Frontend Architecture Refactoring & Component Standardization
Lead Frontend Engineer — reducing duplication across admin and agent experiences by moving toward a single source of truth for forms, lists, and shared UI.
DRY violations and heavy maintenance
The legacy UI had deep structural duplication: separate add vs edit components, parallel pages across admin and agent portals, and utility widgets copied into multiple trees. Even a simple label or validation tweak required touching many isolated files, which slowed delivery and increased regression risk.
Component-driven, unified surfaces
Led a refactor toward component-driven development: merged add/edit into one dynamic form keyed by route params (e.g. /:id), collapsed duplicated portal pages into shared views with RBAC, and hoisted repeated pieces (such as activity logs) into a centralized shared library.
Impact
Materially shrank the surface area of the UI codebase and cut ongoing maintenance cost: fixes and visual tweaks increasingly land in one place, propagating consistently across both portals instead of chasing copies in siloed folders.
Architecture transformation
High-level view of structure before vs after.
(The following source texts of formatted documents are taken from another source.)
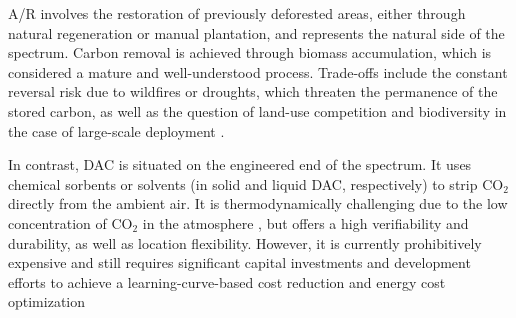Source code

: A/R involves the restoration of previously deforested areas, either through natural regeneration or manual plantation, and represents the natural side of the spectrum. Carbon removal is achieved through biomass accumulation, which is considered a mature and well-understood process. Trade-offs include the constant reversal risk due to wildfires or droughts, which threaten the permanence of the stored carbon, as well as the question of land-use competition and biodiversity in the case of large-scale deployment \parencite{gunther_carbon_2024}.\vspace{2mm}

In contrast, DAC is situated on the engineered end of the spectrum. It uses chemical sorbents or solvents (in solid and liquid DAC, respectively) to strip CO$_2$ directly from the ambient air. It is thermodynamically challenging due to the low concentration of CO$_2$ in the atmosphere \parencite{lackner_thermodynamics_2013}, but offers a high verifiability and durability, as well as location flexibility. However, it is currently prohibitively expensive and still requires significant capital investments and development efforts to achieve a learning-curve-based cost reduction and energy cost optimization \parencite{lackner_buying_2021, babacan_role_2020}\vspace{2mm}


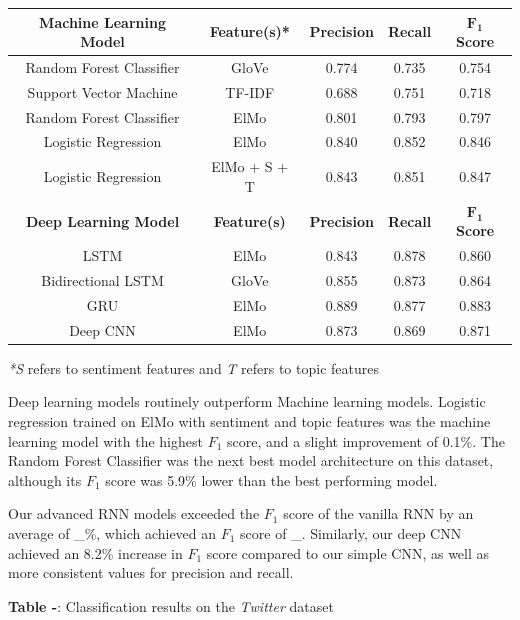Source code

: \documentclass[12pt,a4paper]{article}
\begin{document}
\begin{center}
	\begin{tabular}{ |c||c|c|c|c|}
		\hline
		\textbf{Machine Learning Model}& \textbf{Feature(s)*} & \textbf{Precision} & \textbf{Recall} & \textbf{$\mathbf{F_1}$ Score}\\
		\hline\hline
		Random Forest Classifier & GloVe  & 0.774   & 0.735 & 0.754\\
		Support Vector Machine & TF-IDF  & 0.688   & 0.751 & 0.718\\
		Random Forest Classifier & ElMo  & 0.801   & 0.793 & 0.797\\
		Logistic Regression & ElMo  & 0.840   & 0.852 & 0.846\\
		Logistic Regression & ElMo + S + T & 0.843   & 0.851 & 0.847\\
		\hline\hline
		\textbf{Deep Learning Model}& \textbf{Feature(s)} & \textbf{Precision} & \textbf{Recall} & \textbf{$\mathbf{F_1}$ Score}\\
		\hline
		LSTM & ElMo  & 0.843   & 0.878 & 0.860\\
		Bidirectional LSTM & GloVe  & 0.855   & 0.873 & 0.864\\
		GRU & ElMo  & 0.889   & 0.877 & 0.883\\
		Deep CNN & ElMo & 0.873   & 0.869 & 0.871\\
		\hline
	\end{tabular}
\end{center}
\textit{*S} refers to sentiment features and \textit{T} refers to topic features\\\vspace{-10pt}

\noindent Deep learning models routinely outperform Machine learning models.
Logistic regression trained on ElMo with sentiment and topic features was the machine learning model with the highest $F_1$ score, and a slight improvement of 0.1\%. The Random Forest Classifier was the next best model architecture on this dataset, although its $F_1$ score was 5.9\% lower than the best performing model. 

Our advanced RNN models exceeded the $F_1$ score of the vanilla RNN by an average of \_\%, which achieved an $F_1$ score of \_. Similarly, our deep CNN achieved an 8.2\% increase in $F_1$ score compared to our simple CNN, as well as more consistent values for precision and recall.

\begin{center}
	\textbf{Table -}: Classification results on the \textit{Twitter} dataset
\end{center}
\end{document}
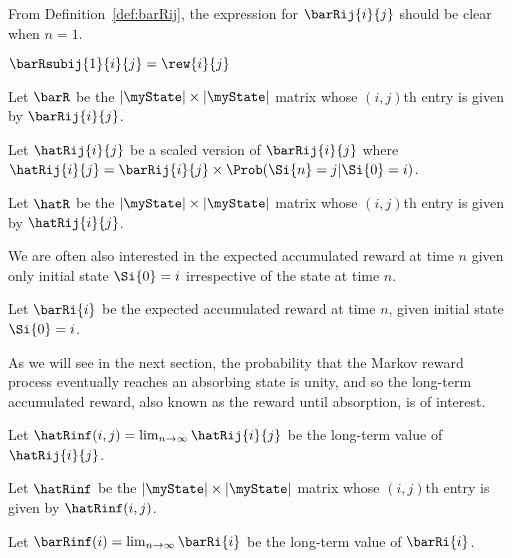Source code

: From Definition~\ref{def:barRij}, the expression for $\barRij{i}{j}$ should be clear when $n = 1$.

\begin{mycor}
	\label{cor:barR1}
	$\barRsubij{1}{i}{j} = \rew{i}{j}$
\end{mycor}

\begin{mydef}
	Let $\barR$ be the $|\myState| \times |\myState|$ matrix whose $(i, j)$th entry is given by $\barRij{i}{j}$.
\end{mydef}

\begin{mydef}
	\label{def:hatRij}
	Let $\hatRij{i}{j}$ be a scaled version of $\barRij{i}{j}$ where $\hatRij{i}{j} = \barRij{i}{j} \times \Prob(\Si{n} = j | \Si{0} = i)$.
\end{mydef}

\begin{mydef}
	Let $\hatR$ be the $|\myState| \times |\myState|$ matrix whose $(i, j)$th entry is given by $\hatRij{i}{j}$.
\end{mydef}


We are often also interested in the expected accumulated reward at time $n$ given only initial state $\Si{0} = i$ irrespective of the state at time $n$.

\begin{mydef}
\label{def:barRi}
	Let $\barRi{i}$ be the expected accumulated reward at time $n$, given initial state $\Si{0} = i$.
\end{mydef}

As we will see in the next section, the probability that the Markov reward process eventually reaches an absorbing state is unity, and so the long-term accumulated reward, also known as the reward until absorption, is of interest.

\begin{mydef}
	Let $\hatRinf(i, j) = \lim_{n \to \infty} \hatRij{i}{j}$ be the long-term value of $\hatRij{i}{j}$.
\end{mydef}

\begin{mydef}
	Let $\hatRinf$ be the $|\myState| \times |\myState|$ matrix whose $(i, j)$th entry is given by $\hatRinf(i, j)$.
\end{mydef}

\begin{mydef}
\label{def:barRinfi}
	Let $\barRinf(i) = \lim_{n \to \infty} \barRi{i}$ be the long-term value of $\barRi{i}$.
\end{mydef}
Diagrams are illustrative of the pattern, not a literal repo map.
Before — legacy duplication
Separate add/edit routes, mirrored portal pages, and duplicated widgets (e.g. activity logs) meant every small change fanned out across many files.
After — unified, component-driven
One dynamic form per module driven by route params, shared list and log components, and RBAC to branch admin vs agent behavior without duplicating screens.